Again, we didn’t go over board, but we did have a few people that were the absolute right fit in helping my #2 get the confidence that he needed to persevere on this crazy and sometimes awful path. Jennifer Lopata, the owner of Synergy Academics was so spot on in recognizing and identifying which tutors were going to be the best suited for my son – given his gifts and his challenges. She was conscientious and reached out often to share his progress. I never asked. I simply trusted that he was getting what he needed. I chose not to control this part of his life and the reality was, “I went to school, I’ve done college” – he has to want this for himself. And if he doesn’t want it – then he will figure it out. So I took myself out of the equation and it worked out well for him. On the other side of that, Dayna Taus of My Ed Advisor, a private college mentor was instrumental in “dumbing down” this process, making it manageable and doable for him to navigate these confusing and daunting waters. She and I met when our #1’s were in pre-school. We became fast friends and then she moved away. We stayed in touch and via her sister, I found out that Dayna was on this path and it was worth a phone conversation. She has always been an educator and after going through the process with both of her girls, this was a natural progression. Dayna gave my son a very simple check list and made it very tangible and doable for him to navigate it himself. And when he felt stuck or frustrated and turned to me – I often told him to reach out to Dayna – she has all the answers, not me.

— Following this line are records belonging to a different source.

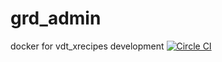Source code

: # grd_admin
docker for vdt_xrecipes development
[![Circle CI](https://circleci.com/gh/freyrus/vdt_xrecipes.svg?style=svg)](https://circleci.com/gh/freyrus/vdt_xrecipes)

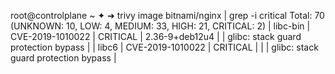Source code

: root@controlplane ~ ✦ ➜  trivy image bitnami/nginx | grep -i critical
Total: 70 (UNKNOWN: 10, LOW: 4, MEDIUM: 33, HIGH: 21, CRITICAL: 2)
| libc-bin          | CVE-2019-1010022 | CRITICAL | 2.36-9+deb12u4        |               | glibc: stack guard protection bypass    |
| libc6             | CVE-2019-1010022 | CRITICAL |                       |               | glibc: stack guard protection bypass    |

This process taught him independence. Which is what going off to college is all about. I watched him grow and take responsibility for what he needed to do. This was all about him, not me and if he really wanted this track for himself he was going to have to simply sink or swim. Fail or succeed.

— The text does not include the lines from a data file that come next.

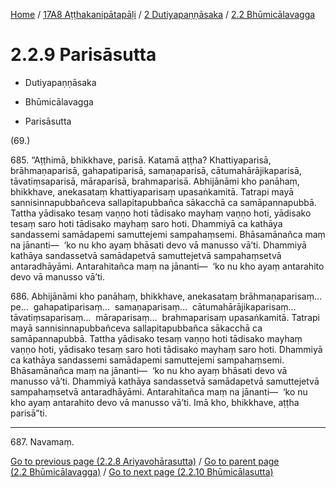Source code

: 
[Home](/) / [17A8 Aṭṭhakanipātapāḷi](../../../17A8.md) / [2 Dutiyapaṇṇāsaka](../../2.md) / [2.2 Bhūmicālavagga](../2.2.md)

# 2.2.9 Parisāsutta

* Dutiyapaṇṇāsaka

* Bhūmicālavagga

* Parisāsutta

(69.)

685\. “Aṭṭhimā, bhikkhave, parisā. Katamā aṭṭha? Khattiyaparisā, brāhmaṇaparisā, gahapatiparisā, samaṇaparisā, cātumahārājikaparisā, tāvatiṃsaparisā, māraparisā, brahmaparisā. Abhijānāmi kho panāhaṃ, bhikkhave, anekasataṃ khattiyaparisaṃ upasaṅkamitā. Tatrapi mayā sannisinnapubbañceva sallapitapubbañca sākacchā ca samāpannapubbā. Tattha yādisako tesaṃ vaṇṇo hoti tādisako mayhaṃ vaṇṇo hoti, yādisako tesaṃ saro hoti tādisako mayhaṃ saro hoti. Dhammiyā ca kathāya sandassemi samādapemi samuttejemi sampahaṃsemi. Bhāsamānañca maṃ na jānanti—  ‘ko nu kho ayaṃ bhāsati devo vā manusso vā’ti. Dhammiyā kathāya sandassetvā samādapetvā samuttejetvā sampahaṃsetvā antaradhāyāmi. Antarahitañca maṃ na jānanti—  ‘ko nu kho ayaṃ antarahito devo vā manusso vā’ti.

686\. Abhijānāmi kho panāhaṃ, bhikkhave, anekasataṃ brāhmaṇaparisaṃ…pe…  gahapatiparisaṃ…  samaṇaparisaṃ…  cātumahārājikaparisaṃ…  tāvatiṃsaparisaṃ…  māraparisaṃ…  brahmaparisaṃ upasaṅkamitā. Tatrapi mayā sannisinnapubbañceva sallapitapubbañca sākacchā ca samāpannapubbā. Tattha yādisako tesaṃ vaṇṇo hoti tādisako mayhaṃ vaṇṇo hoti, yādisako tesaṃ saro hoti tādisako mayhaṃ saro hoti. Dhammiyā ca kathāya sandassemi samādapemi samuttejemi sampahaṃsemi. Bhāsamānañca maṃ na jānanti—  ‘ko nu kho ayaṃ bhāsati devo vā manusso vā’ti. Dhammiyā kathāya sandassetvā samādapetvā samuttejetvā sampahaṃsetvā antaradhāyāmi. Antarahitañca maṃ na jānanti—  ‘ko nu kho ayaṃ antarahito devo vā manusso vā’ti. Imā kho, bhikkhave, aṭṭha parisā”ti.

---

687\. Navamaṃ.



[Go to previous page (2.2.8 Ariyavohārasutta)](2.2.8.md) / [Go to parent page (2.2 Bhūmicālavagga)](../2.2.md) / [Go to next page (2.2.10 Bhūmicālasutta)](2.2.10.md)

So as I think about these families and parents who did what ever they could to control what can often times be the uncontrollable, it made me more sad than mad. Sad for those kids who had no real choice in this whole mess. Those parents, doing only what they know how to do best – control everything – did just that. And all at the expense of their children. I often wonder if any of these kids felt relief? Relief because this was never their path…it was their parents path and their idea of what was best for them. They had not been given the right to choose what would be the right fit for them. Failure is part of success and it also what makes us grow. If their butt is always being wiped – how the hell are they going to learn how to wipe it themselves.

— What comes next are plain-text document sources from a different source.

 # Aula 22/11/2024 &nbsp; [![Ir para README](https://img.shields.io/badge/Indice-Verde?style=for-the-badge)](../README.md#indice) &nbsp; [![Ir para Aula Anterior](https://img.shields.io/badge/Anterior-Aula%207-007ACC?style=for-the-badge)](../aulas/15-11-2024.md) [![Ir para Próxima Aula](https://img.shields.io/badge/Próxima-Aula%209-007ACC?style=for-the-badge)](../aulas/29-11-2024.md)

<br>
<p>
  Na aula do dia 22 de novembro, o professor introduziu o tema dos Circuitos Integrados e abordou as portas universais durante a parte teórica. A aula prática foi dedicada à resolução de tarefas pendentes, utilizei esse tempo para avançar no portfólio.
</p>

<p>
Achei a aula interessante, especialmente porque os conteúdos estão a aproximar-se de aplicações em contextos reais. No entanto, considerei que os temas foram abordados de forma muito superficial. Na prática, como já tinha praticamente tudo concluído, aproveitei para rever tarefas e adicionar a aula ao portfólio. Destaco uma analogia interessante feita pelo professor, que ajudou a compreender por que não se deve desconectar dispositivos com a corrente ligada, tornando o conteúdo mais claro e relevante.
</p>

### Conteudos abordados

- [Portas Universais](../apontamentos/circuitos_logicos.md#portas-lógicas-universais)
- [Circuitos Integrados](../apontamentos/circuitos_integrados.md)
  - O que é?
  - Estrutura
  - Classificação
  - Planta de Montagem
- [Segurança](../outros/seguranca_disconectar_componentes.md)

The story broke as my #2 and I were getting a plane to visit 2 schools that he had been accepted to. The timing was serendipitous and the conversations between he and I were plentiful. He actually has very affluent friends who’s siblings had buildings bought for them in order to get them in to the school of their dreams. He and I both agree that that is truly no different than going in through the “side door”. It’s just a little more transparent. What our conversations were centered around were values, morals, honesty and pride. He ultimately did not get into what he thought would have been his first choice school. But that’s okay. Because the school that he did get into is the one for him. And after visiting it and talking to advisors as well as the head of his department, I do feel he walked away with a sense of pride, knowing that he did this all on his own. As a parent and a human, there really is no better outcome. An outcome that I allowed to unfold and take shape exactly as it should, on his terms and by his design!